> **Work item**: An exact copy of the listing is what is needed here; write it out in full.

(Record set begins)

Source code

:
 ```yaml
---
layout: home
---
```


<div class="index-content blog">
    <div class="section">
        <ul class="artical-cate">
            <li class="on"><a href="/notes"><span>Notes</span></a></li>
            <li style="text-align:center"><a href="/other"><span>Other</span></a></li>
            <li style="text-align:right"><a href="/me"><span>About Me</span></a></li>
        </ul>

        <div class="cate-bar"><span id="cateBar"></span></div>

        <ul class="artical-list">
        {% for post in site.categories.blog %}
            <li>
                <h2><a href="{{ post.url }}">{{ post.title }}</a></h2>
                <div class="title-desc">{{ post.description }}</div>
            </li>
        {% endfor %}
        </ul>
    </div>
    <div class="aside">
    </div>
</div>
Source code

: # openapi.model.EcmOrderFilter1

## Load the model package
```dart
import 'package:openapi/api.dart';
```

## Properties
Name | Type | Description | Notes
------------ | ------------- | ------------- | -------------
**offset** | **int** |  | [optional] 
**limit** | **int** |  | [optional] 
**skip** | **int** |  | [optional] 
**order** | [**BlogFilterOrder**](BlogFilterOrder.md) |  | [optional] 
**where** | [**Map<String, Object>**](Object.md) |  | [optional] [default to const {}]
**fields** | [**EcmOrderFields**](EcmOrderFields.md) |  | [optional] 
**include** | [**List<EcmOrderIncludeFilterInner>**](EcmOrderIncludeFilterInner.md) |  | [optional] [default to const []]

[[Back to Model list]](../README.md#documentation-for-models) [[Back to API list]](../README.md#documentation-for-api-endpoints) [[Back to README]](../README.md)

(Record set ends)

> **The answer**:
Source code

:
 ```yaml
---
layout: home
---
```


<div class="index-content blog">
    <div class="section">
        <ul class="artical-cate">
            <li class="on"><a href="/notes"><span>Notes</span></a></li>
            <li style="text-align:center"><a href="/other"><span>Other</span></a></li>
            <li style="text-align:right"><a href="/me"><span>About Me</span></a></li>
        </ul>

        <div class="cate-bar"><span id="cateBar"></span></div>

        <ul class="artical-list">
        {% for post in site.categories.blog %}
            <li>
                <h2><a href="{{ post.url }}">{{ post.title }}</a></h2>
                <div class="title-desc">{{ post.description }}</div>
            </li>
        {% endfor %}
        </ul>
    </div>
    <div class="aside">
    </div>
</div>
Source code

: # openapi.model.EcmOrderFilter1

## Load the model package
```dart
import 'package:openapi/api.dart';
```

## Properties
Name | Type | Description | Notes
------------ | ------------- | ------------- | -------------
**offset** | **int** |  | [optional] 
**limit** | **int** |  | [optional] 
**skip** | **int** |  | [optional] 
**order** | [**BlogFilterOrder**](BlogFilterOrder.md) |  | [optional] 
**where** | [**Map<String, Object>**](Object.md) |  | [optional] [default to const {}]
**fields** | [**EcmOrderFields**](EcmOrderFields.md) |  | [optional] 
**include** | [**List<EcmOrderIncludeFilterInner>**](EcmOrderIncludeFilterInner.md) |  | [optional] [default to const []]

[[Back to Model list]](../README.md#documentation-for-models) [[Back to API list]](../README.md#documentation-for-api-endpoints) [[Back to README]](../README.md)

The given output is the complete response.